**Task requirements:** Though the entries hold pictures, only their text should be duplicated, exactly and in full.

**Provided data:**
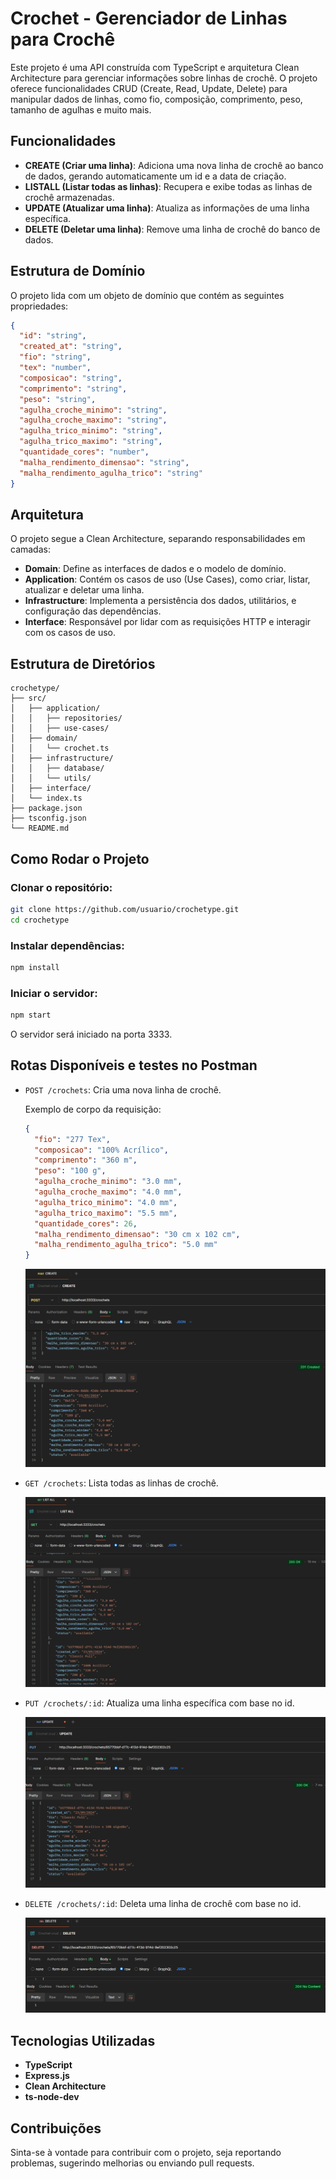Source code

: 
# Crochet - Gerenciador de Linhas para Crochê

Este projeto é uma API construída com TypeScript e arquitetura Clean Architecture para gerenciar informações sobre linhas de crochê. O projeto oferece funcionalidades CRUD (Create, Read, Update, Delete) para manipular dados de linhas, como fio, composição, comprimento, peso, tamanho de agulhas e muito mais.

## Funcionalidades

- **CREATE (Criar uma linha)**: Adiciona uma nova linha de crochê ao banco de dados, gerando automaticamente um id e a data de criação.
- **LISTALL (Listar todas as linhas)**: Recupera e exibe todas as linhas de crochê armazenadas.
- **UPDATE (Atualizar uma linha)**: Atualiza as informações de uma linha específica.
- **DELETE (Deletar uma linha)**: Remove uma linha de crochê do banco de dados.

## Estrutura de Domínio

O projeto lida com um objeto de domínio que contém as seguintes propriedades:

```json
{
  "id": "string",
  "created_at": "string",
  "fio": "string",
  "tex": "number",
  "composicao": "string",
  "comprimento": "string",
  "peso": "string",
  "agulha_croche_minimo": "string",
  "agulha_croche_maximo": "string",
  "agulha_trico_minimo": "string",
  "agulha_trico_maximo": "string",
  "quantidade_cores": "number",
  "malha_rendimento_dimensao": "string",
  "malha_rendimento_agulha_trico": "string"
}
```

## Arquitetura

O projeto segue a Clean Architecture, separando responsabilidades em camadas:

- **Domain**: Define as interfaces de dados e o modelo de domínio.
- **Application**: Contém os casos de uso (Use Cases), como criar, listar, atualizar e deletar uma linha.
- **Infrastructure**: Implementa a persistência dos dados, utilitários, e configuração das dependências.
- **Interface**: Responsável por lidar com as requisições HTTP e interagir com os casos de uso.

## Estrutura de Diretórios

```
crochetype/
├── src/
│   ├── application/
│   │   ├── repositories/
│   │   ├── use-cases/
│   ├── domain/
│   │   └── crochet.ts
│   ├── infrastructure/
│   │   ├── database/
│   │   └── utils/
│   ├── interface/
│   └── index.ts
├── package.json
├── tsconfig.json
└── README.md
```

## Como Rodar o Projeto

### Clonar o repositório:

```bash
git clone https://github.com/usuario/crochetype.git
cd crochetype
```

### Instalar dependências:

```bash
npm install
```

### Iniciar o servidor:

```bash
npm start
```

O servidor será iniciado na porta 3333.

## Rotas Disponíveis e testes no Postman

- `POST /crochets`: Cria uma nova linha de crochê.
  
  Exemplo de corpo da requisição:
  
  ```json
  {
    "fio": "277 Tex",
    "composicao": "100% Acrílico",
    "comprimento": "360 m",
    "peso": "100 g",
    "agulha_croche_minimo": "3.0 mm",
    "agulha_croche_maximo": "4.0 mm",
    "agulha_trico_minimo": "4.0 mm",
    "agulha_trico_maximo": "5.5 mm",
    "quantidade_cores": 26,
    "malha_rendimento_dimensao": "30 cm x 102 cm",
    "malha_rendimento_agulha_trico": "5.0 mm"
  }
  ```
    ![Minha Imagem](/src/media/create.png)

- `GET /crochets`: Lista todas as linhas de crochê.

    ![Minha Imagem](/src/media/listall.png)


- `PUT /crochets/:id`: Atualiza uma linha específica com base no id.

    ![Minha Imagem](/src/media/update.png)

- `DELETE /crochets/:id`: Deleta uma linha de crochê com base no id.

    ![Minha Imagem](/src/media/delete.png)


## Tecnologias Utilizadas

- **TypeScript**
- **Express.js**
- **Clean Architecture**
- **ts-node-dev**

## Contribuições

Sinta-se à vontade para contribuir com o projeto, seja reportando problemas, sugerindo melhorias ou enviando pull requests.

**Worked solution:**
Source code

: 
# Crochet - Gerenciador de Linhas para Crochê

Este projeto é uma API construída com TypeScript e arquitetura Clean Architecture para gerenciar informações sobre linhas de crochê. O projeto oferece funcionalidades CRUD (Create, Read, Update, Delete) para manipular dados de linhas, como fio, composição, comprimento, peso, tamanho de agulhas e muito mais.

## Funcionalidades

- **CREATE (Criar uma linha)**: Adiciona uma nova linha de crochê ao banco de dados, gerando automaticamente um id e a data de criação.
- **LISTALL (Listar todas as linhas)**: Recupera e exibe todas as linhas de crochê armazenadas.
- **UPDATE (Atualizar uma linha)**: Atualiza as informações de uma linha específica.
- **DELETE (Deletar uma linha)**: Remove uma linha de crochê do banco de dados.

## Estrutura de Domínio

O projeto lida com um objeto de domínio que contém as seguintes propriedades:

```json
{
  "id": "string",
  "created_at": "string",
  "fio": "string",
  "tex": "number",
  "composicao": "string",
  "comprimento": "string",
  "peso": "string",
  "agulha_croche_minimo": "string",
  "agulha_croche_maximo": "string",
  "agulha_trico_minimo": "string",
  "agulha_trico_maximo": "string",
  "quantidade_cores": "number",
  "malha_rendimento_dimensao": "string",
  "malha_rendimento_agulha_trico": "string"
}
```

## Arquitetura

O projeto segue a Clean Architecture, separando responsabilidades em camadas:

- **Domain**: Define as interfaces de dados e o modelo de domínio.
- **Application**: Contém os casos de uso (Use Cases), como criar, listar, atualizar e deletar uma linha.
- **Infrastructure**: Implementa a persistência dos dados, utilitários, e configuração das dependências.
- **Interface**: Responsável por lidar com as requisições HTTP e interagir com os casos de uso.

## Estrutura de Diretórios

```
crochetype/
├── src/
│   ├── application/
│   │   ├── repositories/
│   │   ├── use-cases/
│   ├── domain/
│   │   └── crochet.ts
│   ├── infrastructure/
│   │   ├── database/
│   │   └── utils/
│   ├── interface/
│   └── index.ts
├── package.json
├── tsconfig.json
└── README.md
```

## Como Rodar o Projeto

### Clonar o repositório:

```bash
git clone https://github.com/usuario/crochetype.git
cd crochetype
```

### Instalar dependências:

```bash
npm install
```

### Iniciar o servidor:

```bash
npm start
```

O servidor será iniciado na porta 3333.

## Rotas Disponíveis e testes no Postman

- `POST /crochets`: Cria uma nova linha de crochê.
  
  Exemplo de corpo da requisição:
  
  ```json
  {
    "fio": "277 Tex",
    "composicao": "100% Acrílico",
    "comprimento": "360 m",
    "peso": "100 g",
    "agulha_croche_minimo": "3.0 mm",
    "agulha_croche_maximo": "4.0 mm",
    "agulha_trico_minimo": "4.0 mm",
    "agulha_trico_maximo": "5.5 mm",
    "quantidade_cores": 26,
    "malha_rendimento_dimensao": "30 cm x 102 cm",
    "malha_rendimento_agulha_trico": "5.0 mm"
  }
  ```
    ![Minha Imagem](/src/media/create.png)

- `GET /crochets`: Lista todas as linhas de crochê.

    ![Minha Imagem](/src/media/listall.png)


- `PUT /crochets/:id`: Atualiza uma linha específica com base no id.

    ![Minha Imagem](/src/media/update.png)

- `DELETE /crochets/:id`: Deleta uma linha de crochê com base no id.

    ![Minha Imagem](/src/media/delete.png)


## Tecnologias Utilizadas

- **TypeScript**
- **Express.js**
- **Clean Architecture**
- **ts-node-dev**

## Contribuições

Sinta-se à vontade para contribuir com o projeto, seja reportando problemas, sugerindo melhorias ou enviando pull requests.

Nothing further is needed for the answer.